La CR demande un «moratoire» sur les contrôles et la suppression des agences environnementales, ainsi que la fin de l’abattage total des troupeaux bovins infectés par la dermatose nodulaire contagieuse (DNC), une stratégie gouvernementale qui a ravivé début décembre la colère des agriculteurs français.

«Personne ne pensait qu’on y arriverait. On est là et on attend du concret. Y’en a ras-le-bol. Macron nous sort des milliards d’euros pour aider l’Ukraine (…) alors que la crise est dans son pays», s’exclame Richard Félicien, céréalier et éleveur de volailles près de Chartres (centre), arrivé dans la nuit aux portes de Paris.

Les syndicats agricoles disent aussi unanimement «non» à l’accord de libre-échange entre l’UE et le Mercosur, qui doit faire l’objet d’un vote des États membres vendredi à Bruxelles.

La France devrait voter contre, quitte à être en minorité, mais la position française définitive sera donnée par le Premier ministre et le président de la République.

La FNSEA et ses alliés des Jeunes agriculteurs (JA), plus en retrait des mobilisations ces dernières semaines malgré des rassemblements en régions, ont appelé jeudi matin à un grand rassemblement le 20 janvier devant le Parlement européen à Strasbourg, si le traité était signé ce week-end.

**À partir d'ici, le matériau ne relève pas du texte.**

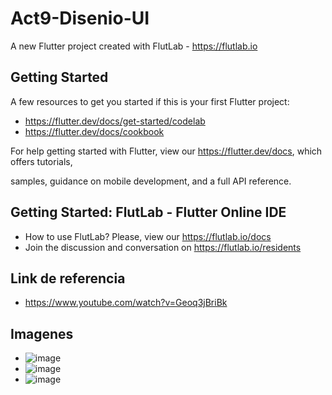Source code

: # Act9-Disenio-UI

A new Flutter project created with FlutLab - https://flutlab.io

## Getting Started

A few resources to get you started if this is your first Flutter project:

- https://flutter.dev/docs/get-started/codelab
- https://flutter.dev/docs/cookbook

For help getting started with Flutter, view our
https://flutter.dev/docs, which offers tutorials,

samples, guidance on mobile development, and a full API reference.

## Getting Started: FlutLab - Flutter Online IDE

- How to use FlutLab? Please, view our https://flutlab.io/docs
- Join the discussion and conversation on https://flutlab.io/residents

## Link de referencia 
- https://www.youtube.com/watch?v=Geoq3jBriBk

## Imagenes

- ![image](https://github.com/BurciagaAA128/Act9-Diesnio-UI/assets/146780951/55364be1-fb40-4da4-99c3-87c6265b8ecc)
- ![image](https://github.com/BurciagaAA128/Act9-Diesnio-UI/assets/146780951/f78bd591-0381-407a-90a8-61c117e1e6b7)
- ![image](https://github.com/BurciagaAA128/Act9-Diesnio-UI/assets/146780951/081ec286-952a-4076-b298-9073dab6c3e2)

Les récentes annonces du gouvernement ou de Bruxelles ainsi que les rencontres successives à Matignon n’ont pas satisfait les agriculteurs, qui demandent depuis 2024 des simplifications administratives et un allègement des normes, notamment européennes, jugées trop contraignantes et sources de concurrence déloyale.

Actions «illégales»

Allègement de la taxe carbone européenne sur les engrais, interdictions de certains produits importés… La ministre de l’Agriculture a dit avoir obtenu des «avancées cette semaine» et vouloir poursuivre le travail. Mais certaines mesures dépendent du vote du budget et d’autres de Bruxelles.

Si Annie Genevard a joué l’apaisement en appelant au «dialogue» jeudi matin, la porte-parole du gouvernement a quant à elle adopté un ton ferme face aux actions «illégales» menées par la Coordination rurale dans Paris.

La préfecture de police a interdit les manifestations autour de certaines zones comme l’Élysée, Matignon, le Parlement, des ministères ou le marché de gros de Rungis, en région parisienne.

Des convois sont bloqués autour de Paris et de nombreux tracteurs ont été mis en fourrière, selon une source proche du dossier.

Quelque 46 tracteurs ont été recensés à Paris et 63 en périphérie, ainsi que 670 manifestants, selon le dernier décompte du ministère de l’Intérieur.